▶ **Data for this task**:
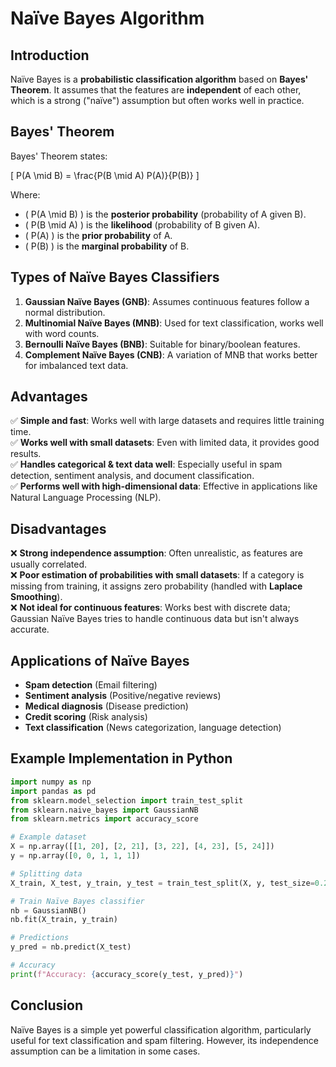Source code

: # Naïve Bayes Algorithm

## Introduction
Naïve Bayes is a **probabilistic classification algorithm** based on **Bayes' Theorem**. It assumes that the features are **independent** of each other, which is a strong ("naïve") assumption but often works well in practice.

## Bayes' Theorem
Bayes' Theorem states:

\[
P(A \mid B) = \frac{P(B \mid A) P(A)}{P(B)}
\]

Where:
- \( P(A \mid B) \) is the **posterior probability** (probability of A given B).
- \( P(B \mid A) \) is the **likelihood** (probability of B given A).
- \( P(A) \) is the **prior probability** of A.
- \( P(B) \) is the **marginal probability** of B.

## Types of Naïve Bayes Classifiers
1. **Gaussian Naïve Bayes (GNB)**: Assumes continuous features follow a normal distribution.
2. **Multinomial Naïve Bayes (MNB)**: Used for text classification, works well with word counts.
3. **Bernoulli Naïve Bayes (BNB)**: Suitable for binary/boolean features.
4. **Complement Naïve Bayes (CNB)**: A variation of MNB that works better for imbalanced text data.

## Advantages
✅ **Simple and fast**: Works well with large datasets and requires little training time.  
✅ **Works well with small datasets**: Even with limited data, it provides good results.  
✅ **Handles categorical & text data well**: Especially useful in spam detection, sentiment analysis, and document classification.  
✅ **Performs well with high-dimensional data**: Effective in applications like Natural Language Processing (NLP).  

## Disadvantages
❌ **Strong independence assumption**: Often unrealistic, as features are usually correlated.  
❌ **Poor estimation of probabilities with small datasets**: If a category is missing from training, it assigns zero probability (handled with **Laplace Smoothing**).  
❌ **Not ideal for continuous features**: Works best with discrete data; Gaussian Naïve Bayes tries to handle continuous data but isn't always accurate.  

## Applications of Naïve Bayes
- **Spam detection** (Email filtering)
- **Sentiment analysis** (Positive/negative reviews)
- **Medical diagnosis** (Disease prediction)
- **Credit scoring** (Risk analysis)
- **Text classification** (News categorization, language detection)

## Example Implementation in Python
```python
import numpy as np
import pandas as pd
from sklearn.model_selection import train_test_split
from sklearn.naive_bayes import GaussianNB
from sklearn.metrics import accuracy_score

# Example dataset
X = np.array([[1, 20], [2, 21], [3, 22], [4, 23], [5, 24]])
y = np.array([0, 0, 1, 1, 1])

# Splitting data
X_train, X_test, y_train, y_test = train_test_split(X, y, test_size=0.2, random_state=42)

# Train Naïve Bayes classifier
nb = GaussianNB()
nb.fit(X_train, y_train)

# Predictions
y_pred = nb.predict(X_test)

# Accuracy
print(f"Accuracy: {accuracy_score(y_test, y_pred)}")
```

## Conclusion
Naïve Bayes is a simple yet powerful classification algorithm, particularly useful for text classification and spam filtering. However, its independence assumption can be a limitation in some cases.



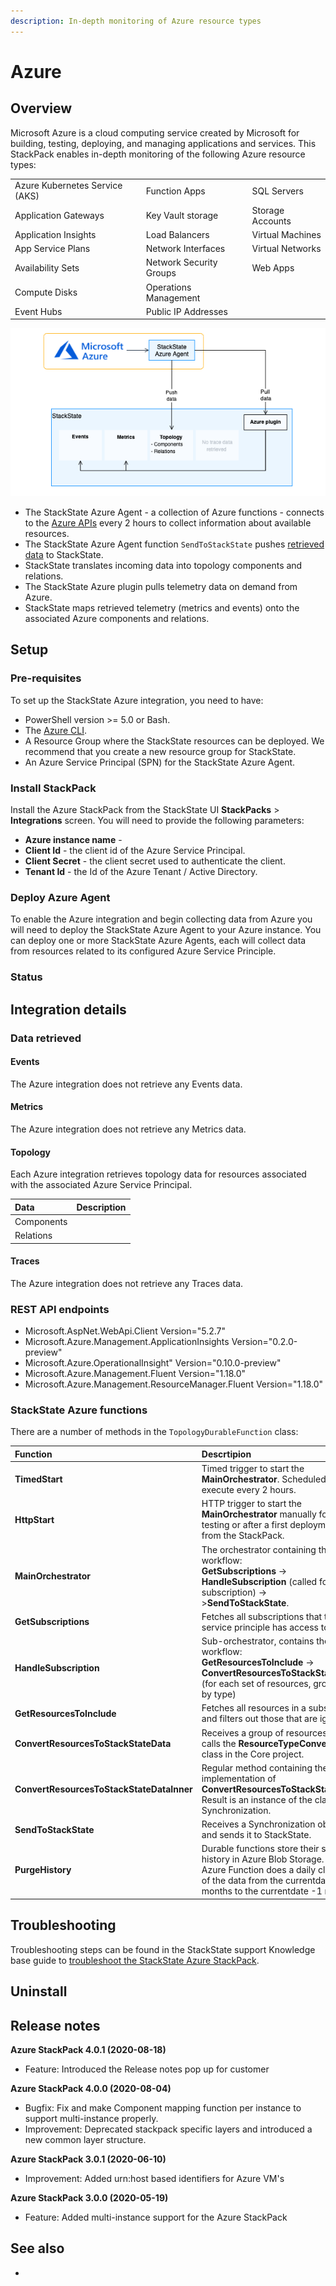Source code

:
```yaml
---
description: In-depth monitoring of Azure resource types
---
```


# Azure

## Overview

Microsoft Azure is a cloud computing service created by Microsoft for building, testing, deploying, and managing applications and services. This StackPack enables in-depth monitoring of the following Azure resource types:

| | | |
|:---|:---|:---|
| Azure Kubernetes Service (AKS) | Function Apps | SQL Servers |
| Application Gateways | Key Vault storage | Storage Accounts |
| Application Insights | Load Balancers | Virtual Machines |
| App Service Plans| Network Interfaces | Virtual Networks |
| Availability Sets | Network Security Groups | Web Apps |
| Compute Disks | Operations Management | |
| Event Hubs | Public IP Addresses| |

![Data flow](/.gitbook/assets/stackpack-azure2.png)

- The StackState Azure Agent - a collection of Azure functions - connects to the [Azure APIs](#rest-api-endpoints) every 2 hours to collect information about available resources.
- The StackState Azure Agent function `SendToStackState` pushes [retrieved data](#data-retrieved) to StackState.
- StackState translates incoming data into topology components and relations.
- The StackState Azure plugin pulls telemetry data on demand from Azure.
- StackState maps retrieved telemetry (metrics and events) onto the associated Azure components and relations.

## Setup

### Pre-requisites

To set up the StackState Azure integration, you need to have:

- PowerShell version >= 5.0 or Bash.
- The [Azure CLI](https://docs.microsoft.com/en-us/cli/azure/install-azure-cli?view=azure-cli-latest).
- A Resource Group where the StackState resources can be deployed. We recommend that you create a new resource group for StackState.
- An Azure Service Principal (SPN) for the StackState Azure Agent.

### Install StackPack

Install the Azure StackPack from the StackState UI **StackPacks** &gt; **Integrations** screen. You will need to provide the following parameters:

* **Azure instance name** - 
* **Client Id** - the client id of the Azure Service Principal.
* **Client Secret** - the client secret used to authenticate the client.
* **Tenant Id** - the Id of the Azure Tenant / Active Directory.

### Deploy Azure Agent

To enable the Azure integration and begin collecting data from Azure you will need to deploy the StackState Azure Agent to your Azure instance. You can deploy one or more StackState Azure Agents, each will collect data from resources related to its configured Azure Service Principle.



### Status



## Integration details

### Data retrieved

#### Events

The Azure integration does not retrieve any Events data.

#### Metrics

The Azure integration does not retrieve any Metrics data.

#### Topology

Each Azure integration retrieves topology data for resources associated with the associated Azure Service Principal.

| Data | Description |
|:---|:---|
| Components |  |
| Relations |  | 

#### Traces

The Azure integration does not retrieve any Traces data.

### REST API endpoints

- Microsoft.AspNet.WebApi.Client Version="5.2.7"
- Microsoft.Azure.Management.ApplicationInsights Version="0.2.0-preview"
- Microsoft.Azure.OperationalInsight" Version="0.10.0-preview"
- Microsoft.Azure.Management.Fluent Version="1.18.0"
- Microsoft.Azure.Management.ResourceManager.Fluent Version="1.18.0"

### StackState Azure functions

There are a number of methods in the `TopologyDurableFunction` class:

| Function | Descrtipion | 
|:---|:---|
| **TimedStart** | Timed trigger to start the **MainOrchestrator**. Scheduled to execute every 2 hours. |
| **HttpStart** | HTTP trigger to start the **MainOrchestrator** manually for testing or after a first deployment from the StackPack. |
| **MainOrchestrator** | The orchestrator containing the main workflow:<br />**GetSubscriptions** -><br >**HandleSubscription** (called for each subscription) -><br />>**SendToStackState**. |
| **GetSubscriptions** | Fetches all subscriptions that the service principle has access to. |
| **HandleSubscription** | Sub-orchestrator, contains the workflow:<br />**GetResourcesToInclude** -><br />**ConvertResourcesToStackStateData** (for each set of resources, grouped by type) |
| **GetResourcesToInclude** | Fetches all resources in a subscription and filters out those that are ignored. |
| **ConvertResourcesToStackStateData** | Receives a group of resources and calls the **ResourceTypeConverter** class in the Core project. |
| **ConvertResourcesToStackStateDataInner** | Regular method containing the actual implementation of **ConvertResourcesToStackStateData**. Result is an instance of the class Synchronization. |
| **SendToStackState** |Receives a Synchronization object and sends it to StackState. |
| **PurgeHistory** | Durable functions store their state and history in Azure Blob Storage. This Azure Function does a daily cleanup of the data from the currentdate -2 months to the currentdate -1 month. |

## Troubleshooting

Troubleshooting steps can be found in the StackState support Knowledge base guide to [troubleshoot the StackState Azure StackPack](https://support.stackstate.com/hc/en-us/articles/360016450300-Troubleshooting-StackState-Azure-StackPack).

## Uninstall


## Release notes

**Azure StackPack 4.0.1 (2020-08-18)**

- Feature: Introduced the Release notes pop up for customer

**Azure StackPack 4.0.0 (2020-08-04)**

- Bugfix: Fix and make Component mapping function per instance to support multi-instance properly.
- Improvement: Deprecated stackpack specific layers and introduced a new common layer structure.

**Azure StackPack 3.0.1 (2020-06-10)**

- Improvement: Added urn:host based identifiers for Azure VM's

**Azure StackPack 3.0.0 (2020-05-19)**

- Feature: Added multi-instance support for the Azure StackPack


## See also

-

▶ **What you have to do**: If a line in the material contains "Synchronization", show it.

▶ **Task response**:
| **ConvertResourcesToStackStateDataInner** | Regular method containing the actual implementation of **ConvertResourcesToStackStateData**. Result is an instance of the class Synchronization. |
| **SendToStackState** |Receives a Synchronization object and sends it to StackState. |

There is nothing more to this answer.